** RECORDS FOR THIS TASK follows **

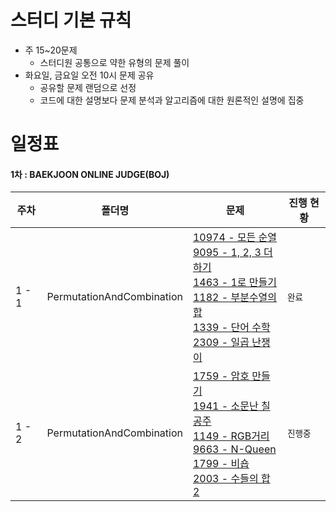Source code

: # 스터디 기본 규칙

- 주 15~20문제
  - 스터디원 공통으로 약한 유형의 문제 풀이
- 화요일, 금요일 오전 10시 문제 공유
  - 공유할 문제 랜덤으로 선정
  - 코드에 대한 설명보다 문제 분석과 알고리즘에 대한 원론적인 설명에 집중

# 일정표

#### 1차 : BAEKJOON ONLINE JUDGE(BOJ)

| **주차** | **폴더명**          | **문제**| **진행 현황** |
| -------- | ------------------- | ------------------------------------------------------------ | ------------- |
| 1 - 1      | PermutationAndCombination | [10974 - 모든 순열](https://www.acmicpc.net/problem/10974) <br> [9095 - 1, 2, 3 더하기](https://www.acmicpc.net/problem/9095) <br> [1463 - 1로 만들기](https://www.acmicpc.net/problem/1463) <br> [1182 - 부분수열의 합](https://www.acmicpc.net/problem/1182) <br> [1339 - 단어 수학](https://www.acmicpc.net/problem/1339) <br> [2309 - 일곱 난쟁이](https://www.acmicpc.net/problem/2309) |`완료`|
| 1 - 2      | PermutationAndCombination | [1759 - 암호 만들기](https://www.acmicpc.net/problem/1759) <br> [1941 - 소문난 칠공주](https://www.acmicpc.net/problem/1941) <br> [1149 - RGB거리](https://www.acmicpc.net/problem/1149) <br> [9663 - N-Queen](https://www.acmicpc.net/problem/9663) <br> [1799 - 비숍](https://www.acmicpc.net/problem/1799) <br> [2003 - 수들의 합 2](https://www.acmicpc.net/problem/2003) |`진행중`|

** End of RECORDS FOR THIS TASK **

TASK ITEM
Write every record out again exactly, omitting the pictures they hold.

ANSWER FOR THIS EXERCISE
Source code

: # 스터디 기본 규칙

- 주 15~20문제
  - 스터디원 공통으로 약한 유형의 문제 풀이
- 화요일, 금요일 오전 10시 문제 공유
  - 공유할 문제 랜덤으로 선정
  - 코드에 대한 설명보다 문제 분석과 알고리즘에 대한 원론적인 설명에 집중

# 일정표

#### 1차 : BAEKJOON ONLINE JUDGE(BOJ)

| **주차** | **폴더명**          | **문제**| **진행 현황** |
| -------- | ------------------- | ------------------------------------------------------------ | ------------- |
| 1 - 1      | PermutationAndCombination | [10974 - 모든 순열](https://www.acmicpc.net/problem/10974) <br> [9095 - 1, 2, 3 더하기](https://www.acmicpc.net/problem/9095) <br> [1463 - 1로 만들기](https://www.acmicpc.net/problem/1463) <br> [1182 - 부분수열의 합](https://www.acmicpc.net/problem/1182) <br> [1339 - 단어 수학](https://www.acmicpc.net/problem/1339) <br> [2309 - 일곱 난쟁이](https://www.acmicpc.net/problem/2309) |`완료`|
| 1 - 2      | PermutationAndCombination | [1759 - 암호 만들기](https://www.acmicpc.net/problem/1759) <br> [1941 - 소문난 칠공주](https://www.acmicpc.net/problem/1941) <br> [1149 - RGB거리](https://www.acmicpc.net/problem/1149) <br> [9663 - N-Queen](https://www.acmicpc.net/problem/9663) <br> [1799 - 비숍](https://www.acmicpc.net/problem/1799) <br> [2003 - 수들의 합 2](https://www.acmicpc.net/problem/2003) |`진행중`|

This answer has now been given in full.